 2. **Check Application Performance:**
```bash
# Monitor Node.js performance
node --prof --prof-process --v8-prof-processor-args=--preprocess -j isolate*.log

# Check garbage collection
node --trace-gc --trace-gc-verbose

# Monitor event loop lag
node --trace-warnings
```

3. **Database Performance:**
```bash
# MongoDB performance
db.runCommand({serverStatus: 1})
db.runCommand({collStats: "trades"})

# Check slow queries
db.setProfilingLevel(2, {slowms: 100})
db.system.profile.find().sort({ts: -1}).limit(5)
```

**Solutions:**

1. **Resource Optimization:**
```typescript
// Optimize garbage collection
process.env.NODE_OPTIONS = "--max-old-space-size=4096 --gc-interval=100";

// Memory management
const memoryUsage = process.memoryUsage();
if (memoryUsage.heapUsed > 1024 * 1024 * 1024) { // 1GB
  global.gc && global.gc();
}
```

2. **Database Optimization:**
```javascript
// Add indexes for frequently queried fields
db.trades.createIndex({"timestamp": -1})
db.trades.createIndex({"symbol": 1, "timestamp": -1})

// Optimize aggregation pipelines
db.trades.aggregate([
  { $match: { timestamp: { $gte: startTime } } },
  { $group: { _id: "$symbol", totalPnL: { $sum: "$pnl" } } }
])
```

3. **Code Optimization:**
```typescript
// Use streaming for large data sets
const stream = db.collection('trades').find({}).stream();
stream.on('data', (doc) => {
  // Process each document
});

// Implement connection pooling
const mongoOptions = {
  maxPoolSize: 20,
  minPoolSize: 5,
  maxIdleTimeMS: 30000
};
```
────────────────────
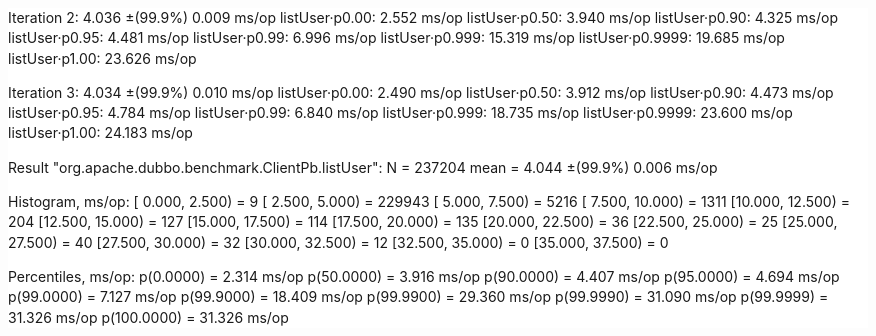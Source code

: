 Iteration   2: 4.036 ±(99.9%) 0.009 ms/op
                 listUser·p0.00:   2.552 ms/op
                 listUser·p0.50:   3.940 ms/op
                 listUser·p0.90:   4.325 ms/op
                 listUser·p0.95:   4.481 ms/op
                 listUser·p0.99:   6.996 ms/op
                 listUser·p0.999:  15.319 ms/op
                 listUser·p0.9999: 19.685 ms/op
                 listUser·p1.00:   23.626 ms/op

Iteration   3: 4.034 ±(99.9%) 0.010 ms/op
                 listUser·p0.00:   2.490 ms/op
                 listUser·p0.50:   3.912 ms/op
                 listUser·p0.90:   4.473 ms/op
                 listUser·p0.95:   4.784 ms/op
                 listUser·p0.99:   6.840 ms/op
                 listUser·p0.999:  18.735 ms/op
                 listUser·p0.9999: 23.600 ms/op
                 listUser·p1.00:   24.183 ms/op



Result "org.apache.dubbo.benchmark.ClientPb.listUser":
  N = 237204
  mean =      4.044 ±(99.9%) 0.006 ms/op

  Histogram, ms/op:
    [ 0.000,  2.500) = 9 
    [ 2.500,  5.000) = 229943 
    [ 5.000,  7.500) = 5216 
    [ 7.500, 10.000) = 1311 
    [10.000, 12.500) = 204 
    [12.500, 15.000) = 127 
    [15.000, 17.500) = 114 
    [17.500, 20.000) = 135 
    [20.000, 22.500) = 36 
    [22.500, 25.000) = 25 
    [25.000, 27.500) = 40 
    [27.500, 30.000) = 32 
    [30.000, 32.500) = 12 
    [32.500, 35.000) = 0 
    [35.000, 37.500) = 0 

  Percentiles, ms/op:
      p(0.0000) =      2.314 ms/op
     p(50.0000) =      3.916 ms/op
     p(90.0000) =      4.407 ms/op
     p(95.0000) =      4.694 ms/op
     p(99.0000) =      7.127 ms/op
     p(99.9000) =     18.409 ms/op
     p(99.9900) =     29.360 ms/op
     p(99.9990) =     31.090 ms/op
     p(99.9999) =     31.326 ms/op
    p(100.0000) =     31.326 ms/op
────────────────────
= WORK INSTRUCTIONS =
Search the entries for the word "Monitor" and copy every line that has it.

= RESULT OF THIS TASK =
# Monitor Node.js performance
# Monitor event loop lag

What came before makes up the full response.